“Bucharest is the little girl wearing her mother’s makeup, trying to be more mature and beautiful like everyone around her.”
Delivered by a native outside a McDonald’s in Bucharest’s city center, the metaphor couldn’t be more apt. In one of the EU’s poorest nations, the desperation to be as developed and respected as it’s western partners is glaringly apparent. Gleaming Starbucks and KFCs are nestled between buildings that threaten not to be standing tomorrow. Stately embassies line major streets, dotted with flowers and shaded benches, often next-door to crumbling mansions in the process of being reclaimed by what one would hope were once gardens. Modern malls and shopping centers can be found, impressive and shiny from a distance, but less welcoming up close, and sometimes unoccupied. The city may be a mess of contradiction and premature attempts at modernization that may embarrass a native (the rest of that sentiment was, “she looks like shit with that makeup all over her face. She’s not ready for it.”) but the effort is clear and endearing to a visitor; it’s a city you’ll want to root for.
When you stumble across the Romanian capital’s gems, they’re true “wow” moments. The Palace of the Parliament is the second largest building in the world (after the Pentagon in the United States), and its palatial scale is sure to impress. The dominance of the national bank’s baroque exterior and elegance of its richly appointed interior are likewise noteworthy. While some formerly grand homes may be in serious disrepair, there’s a decrepit beauty to them that’s difficult not to admire, like an elderly woman who was an obvious knockout in her prime. They’re more interesting to ogle than their freshly painted, younger-looking neighbors. By night, the darkness hides much of the city’s age, and the thriving city center reveals a raucous nightlife scene that pulses through the streets with youth and electricity. And because of the struggling economy, quality food and limitless drinks are yours for a drop in the bucket.
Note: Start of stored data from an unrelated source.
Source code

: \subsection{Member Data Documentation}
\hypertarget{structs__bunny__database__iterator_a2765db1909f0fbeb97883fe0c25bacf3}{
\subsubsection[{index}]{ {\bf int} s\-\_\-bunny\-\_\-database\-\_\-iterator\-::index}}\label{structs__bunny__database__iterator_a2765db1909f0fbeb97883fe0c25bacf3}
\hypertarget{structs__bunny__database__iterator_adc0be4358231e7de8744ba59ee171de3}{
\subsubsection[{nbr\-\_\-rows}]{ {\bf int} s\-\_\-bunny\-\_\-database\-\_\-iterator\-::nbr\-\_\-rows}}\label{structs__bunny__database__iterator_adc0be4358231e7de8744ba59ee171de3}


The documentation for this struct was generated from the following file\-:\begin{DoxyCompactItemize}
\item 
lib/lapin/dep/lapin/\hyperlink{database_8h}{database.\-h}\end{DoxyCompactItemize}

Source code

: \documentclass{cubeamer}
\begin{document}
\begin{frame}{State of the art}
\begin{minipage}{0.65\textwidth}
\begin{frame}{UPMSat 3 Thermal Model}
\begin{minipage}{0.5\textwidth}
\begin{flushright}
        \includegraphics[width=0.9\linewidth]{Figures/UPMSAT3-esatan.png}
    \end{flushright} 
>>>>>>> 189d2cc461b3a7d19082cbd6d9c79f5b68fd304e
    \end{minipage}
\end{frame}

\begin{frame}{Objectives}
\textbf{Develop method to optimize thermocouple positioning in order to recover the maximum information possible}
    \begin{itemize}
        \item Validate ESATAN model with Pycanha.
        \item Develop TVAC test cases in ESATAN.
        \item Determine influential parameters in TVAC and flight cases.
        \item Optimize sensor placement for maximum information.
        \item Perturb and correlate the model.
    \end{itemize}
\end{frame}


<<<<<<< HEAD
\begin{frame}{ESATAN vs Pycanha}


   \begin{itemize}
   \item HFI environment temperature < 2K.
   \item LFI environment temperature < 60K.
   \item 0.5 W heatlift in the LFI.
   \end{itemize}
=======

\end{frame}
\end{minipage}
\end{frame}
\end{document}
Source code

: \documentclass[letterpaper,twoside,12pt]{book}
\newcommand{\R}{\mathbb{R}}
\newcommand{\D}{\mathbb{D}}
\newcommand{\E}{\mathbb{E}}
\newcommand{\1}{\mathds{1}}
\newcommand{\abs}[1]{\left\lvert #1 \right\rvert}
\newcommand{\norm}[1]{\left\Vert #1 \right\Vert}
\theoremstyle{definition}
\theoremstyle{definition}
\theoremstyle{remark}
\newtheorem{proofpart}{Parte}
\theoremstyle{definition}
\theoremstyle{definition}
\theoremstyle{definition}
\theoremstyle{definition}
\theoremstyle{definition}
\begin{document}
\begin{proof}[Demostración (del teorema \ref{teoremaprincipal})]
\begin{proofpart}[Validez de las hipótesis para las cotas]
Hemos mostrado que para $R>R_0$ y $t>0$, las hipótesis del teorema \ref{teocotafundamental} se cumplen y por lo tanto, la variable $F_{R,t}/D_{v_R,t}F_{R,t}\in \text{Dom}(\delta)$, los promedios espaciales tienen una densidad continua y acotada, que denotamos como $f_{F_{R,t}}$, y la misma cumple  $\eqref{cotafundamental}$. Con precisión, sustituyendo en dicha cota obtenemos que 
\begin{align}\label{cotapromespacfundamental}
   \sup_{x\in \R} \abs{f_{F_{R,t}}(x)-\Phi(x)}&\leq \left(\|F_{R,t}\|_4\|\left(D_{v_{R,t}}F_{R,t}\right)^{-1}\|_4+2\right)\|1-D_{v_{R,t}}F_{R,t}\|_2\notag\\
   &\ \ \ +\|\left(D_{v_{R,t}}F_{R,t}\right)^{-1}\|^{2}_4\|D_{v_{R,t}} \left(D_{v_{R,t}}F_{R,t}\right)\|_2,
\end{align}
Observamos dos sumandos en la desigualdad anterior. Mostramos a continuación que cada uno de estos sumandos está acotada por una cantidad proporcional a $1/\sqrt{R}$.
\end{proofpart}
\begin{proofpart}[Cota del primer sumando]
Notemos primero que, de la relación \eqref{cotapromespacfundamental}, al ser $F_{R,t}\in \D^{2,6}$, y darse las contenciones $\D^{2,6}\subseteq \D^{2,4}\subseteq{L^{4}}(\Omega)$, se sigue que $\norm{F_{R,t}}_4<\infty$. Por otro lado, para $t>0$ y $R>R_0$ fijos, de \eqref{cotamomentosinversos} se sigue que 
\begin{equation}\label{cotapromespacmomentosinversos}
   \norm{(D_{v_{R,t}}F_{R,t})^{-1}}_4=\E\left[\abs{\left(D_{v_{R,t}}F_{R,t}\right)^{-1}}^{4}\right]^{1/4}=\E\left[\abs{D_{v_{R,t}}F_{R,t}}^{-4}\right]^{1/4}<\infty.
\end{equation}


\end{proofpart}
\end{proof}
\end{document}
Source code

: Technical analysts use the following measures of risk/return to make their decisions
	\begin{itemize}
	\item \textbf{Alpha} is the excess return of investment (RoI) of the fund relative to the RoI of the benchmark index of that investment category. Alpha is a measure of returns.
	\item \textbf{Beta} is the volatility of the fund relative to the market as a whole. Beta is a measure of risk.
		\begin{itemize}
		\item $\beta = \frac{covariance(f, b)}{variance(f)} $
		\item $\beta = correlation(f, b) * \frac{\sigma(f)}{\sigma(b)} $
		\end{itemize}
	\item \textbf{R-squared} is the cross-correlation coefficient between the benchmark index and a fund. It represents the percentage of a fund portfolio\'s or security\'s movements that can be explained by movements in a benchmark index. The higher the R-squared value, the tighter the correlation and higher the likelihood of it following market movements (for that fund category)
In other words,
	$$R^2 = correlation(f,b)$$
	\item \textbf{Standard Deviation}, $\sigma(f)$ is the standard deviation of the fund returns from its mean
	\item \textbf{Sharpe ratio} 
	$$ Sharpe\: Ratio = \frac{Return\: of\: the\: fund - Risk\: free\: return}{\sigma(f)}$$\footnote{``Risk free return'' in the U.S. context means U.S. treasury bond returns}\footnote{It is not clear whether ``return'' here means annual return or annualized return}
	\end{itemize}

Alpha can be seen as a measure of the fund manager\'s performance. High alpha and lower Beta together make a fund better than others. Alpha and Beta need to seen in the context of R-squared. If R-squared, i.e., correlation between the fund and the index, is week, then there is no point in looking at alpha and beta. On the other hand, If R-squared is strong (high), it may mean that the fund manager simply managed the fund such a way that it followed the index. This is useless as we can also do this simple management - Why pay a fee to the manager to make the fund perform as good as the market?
My host in Bucharest was Titus Iacob, 24, who studied foreign languages in the city before starting a masters program in security and diplomacy. Like everything else in the capital, Titus explains that gay rights are still in development in Bucharest, but notes that Romanians are more bark than bite, and are actually friendlier and more open-minded than they seem on the surface.
Out Traveler: How long have you lived in Bucharest?
Titus Iacob: I’ve been here since 2010. I came to study because Bucharest has the best Japanese language department in the country.
How long have you been out?
Two years, fully. I came out earlier to my mother and when I said, “I have a boyfriend” she asked, “well that was a thing—a phase—right?” I said, “No, it’s for life!” And it just went un-talked-about for awhile. Later, my current boyfriend and I went to the mountains with some friends and had a really bad car accident. One friend died. I was pretty injured, but my boyfriend was okay and he was able to rescue the rest of us. It was a miracle that he was able to find someone in the mountains while the rest of us were unconscious. Long story short, I had spinal problems and was paralyzed for a couple of months, and I decided that it was time to come out to my father. He was like, “Oh my god, I’m so happy!” I’d been distancing myself from him and he noticed and was upset that I was being so cold, so he was so happy to finally understand why, and that it was over. Since that point, both he and my mother are constantly asking about how my boyfriend is doing, and I feel like I have a normal relationship like all the people around me.
How is it for a gay person to get along in this city?
It’s not dangerous. Romanians have big mouths and are opinionated, but they won’t really do anything to you. It’s the best place in Romania, and the Balkans as far as I know. There’s only one club that constantly closes and reopens, so most gay people go to traditional clubs. It’s a mixed scene. Exclusively gay places here are more for…sleazy people.
Two places a visitor should go with just one day here?
The Village Museum, which is a free collection of traditional houses from all over Romania through the centuries. It’s really good for foreigners to see life prior to modernity in Romania, and it’s fun! On the weekends there are usually festivals, carnivals, or cultural events, too. And then just hang out in the old city center at night where everyone’s out together. Enjoy the crowd and the music and the night scene.
If you have an extra day, though, take a daytrip to Bran Castle (better known as Dracula’s Castle). It’s about two hours away by train.
Your favorite restaurant in Bucharest?
Café Verona, which is really nice restaurant/café in a shaded garden. It’s a hip, young place with great food and atmosphere. Bucharest is focused on bringing back casual, homey, vintage-looking places right now, and this is a good one.
One thing every visitor needs to know about your city before coming here?
Don’t be afraid to talk to the locals. Most of them seem cold to foreigners, but we’re really open and people here will talk to you about anything once you get them started. You won’t get that impression at first, but try it and you’ll see.